2018 is off to a great start with the S&P 500 SPDR (SPY) up 5% in just 13 trading days. The rally is quite broad with six of the nine equal-weight sectors up 5% or more. I am showing the equal-weight sectors first because they reflect performance for the “average” stock in the sector. The PerfChart below shows year-to-date Rate-of-Change for these sectors.
Technology (green) is the clear leader with a 7.71% gain and Healthcare (teal) is in second place with a 6.83% gain. Consumer Discretionary (red) and Energy (black) take third and fourth place, respectively. The Rate-of-Change for Finance (blue) and Industrials (magenta) rounds off to 5% for fifth and sixth place.

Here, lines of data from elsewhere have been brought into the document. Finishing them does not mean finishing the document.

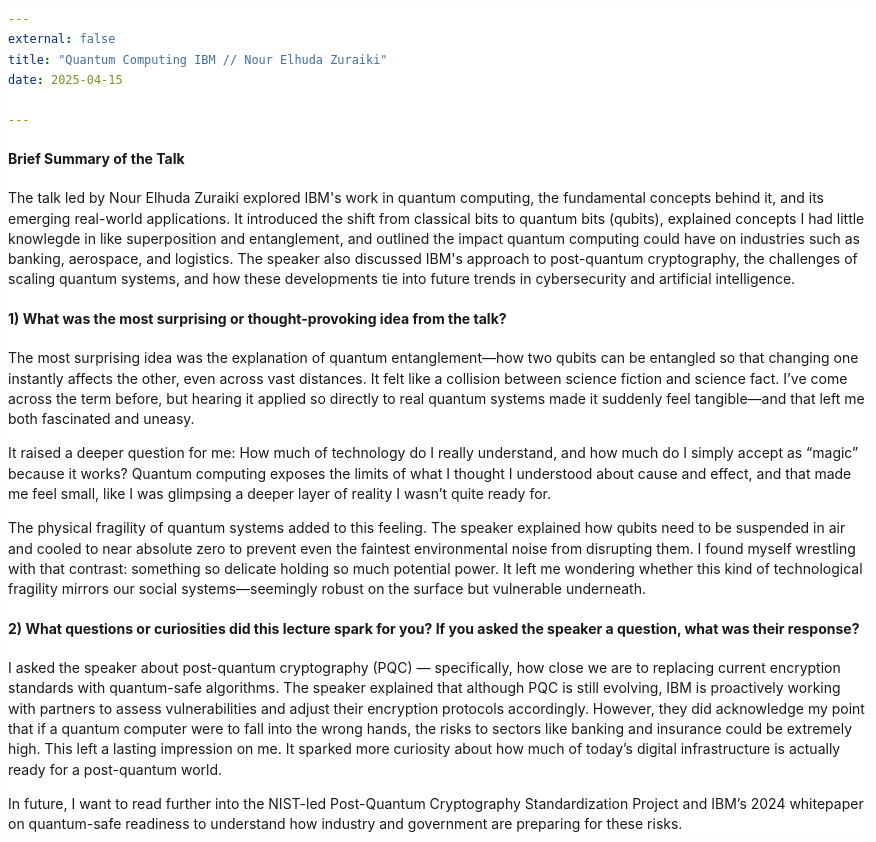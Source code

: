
 ```yaml
---
external: false
title: "Quantum Computing IBM // Nour Elhuda Zuraiki" 
date: 2025-04-15 

---
```



#### Brief Summary of the Talk

The talk led by Nour Elhuda Zuraiki explored IBM's work in quantum computing, the fundamental concepts behind it, and its emerging real-world applications. It introduced the shift from classical bits to quantum bits (qubits), explained concepts I had little knowlegde in like superposition and entanglement, and outlined the impact quantum computing could have on industries such as banking, aerospace, and logistics. The speaker also discussed IBM's approach to post-quantum cryptography, the challenges of scaling quantum systems, and how these developments tie into future trends in cybersecurity and artificial intelligence. 


#### 1) What was the most surprising or thought-provoking idea from the talk?
The most surprising idea was the explanation of quantum entanglement—how two qubits can be entangled so that changing one instantly affects the other, even across vast distances. It felt like a collision between science fiction and science fact. I’ve come across the term before, but hearing it applied so directly to real quantum systems made it suddenly feel tangible—and that left me both fascinated and uneasy.

It raised a deeper question for me: How much of technology do I really understand, and how much do I simply accept as “magic” because it works? Quantum computing exposes the limits of what I thought I understood about cause and effect, and that made me feel small, like I was glimpsing a deeper layer of reality I wasn’t quite ready for.

The physical fragility of quantum systems added to this feeling. The speaker explained how qubits need to be suspended in air and cooled to near absolute zero to prevent even the faintest environmental noise from disrupting them. I found myself wrestling with that contrast: something so delicate holding so much potential power. It left me wondering whether this kind of technological fragility mirrors our social systems—seemingly robust on the surface but vulnerable underneath.

#### 2) What questions or curiosities did this lecture spark for you? If you asked the speaker a question, what was their response?
I asked the speaker about post-quantum cryptography (PQC) — specifically, how close we are to replacing current encryption standards with quantum-safe algorithms. The speaker explained that although PQC is still evolving, IBM is proactively working with partners to assess vulnerabilities and adjust their encryption protocols accordingly. However, they did acknowledge my point that if a quantum computer were to fall into the wrong hands, the risks to sectors like banking and insurance could be extremely high. This left a lasting impression on me. It sparked more curiosity about how much of today’s digital infrastructure is actually ready for a post-quantum world.

In future, I want to read further into the NIST-led Post-Quantum Cryptography Standardization Project and IBM’s 2024 whitepaper on quantum-safe readiness to understand how industry and government are preparing for these risks.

The next chart shows year-to-date Rate-of-Change for the nine small-caps sectors. Even though the S&P SmallCap iShares (+4.23%) is up less than SPY (+5%) year-to-date, three small-cap sectors really stand out this year. First, small-cap healthcare (teal) is the leader with an 8.41% gain. Energy (black) is not far behind with a 7.92% gain and technology is in third with a 6.36% gain.
The S&P SmallCap iShares finished the week strong with a 1.5% gain on Friday, which was three times the gain in SPY. Small-caps may get their mojo back in 2018. With healthcare, energy and technology showing leadership within the small-cap universe, these are the sectors to focus on for individual stock setups.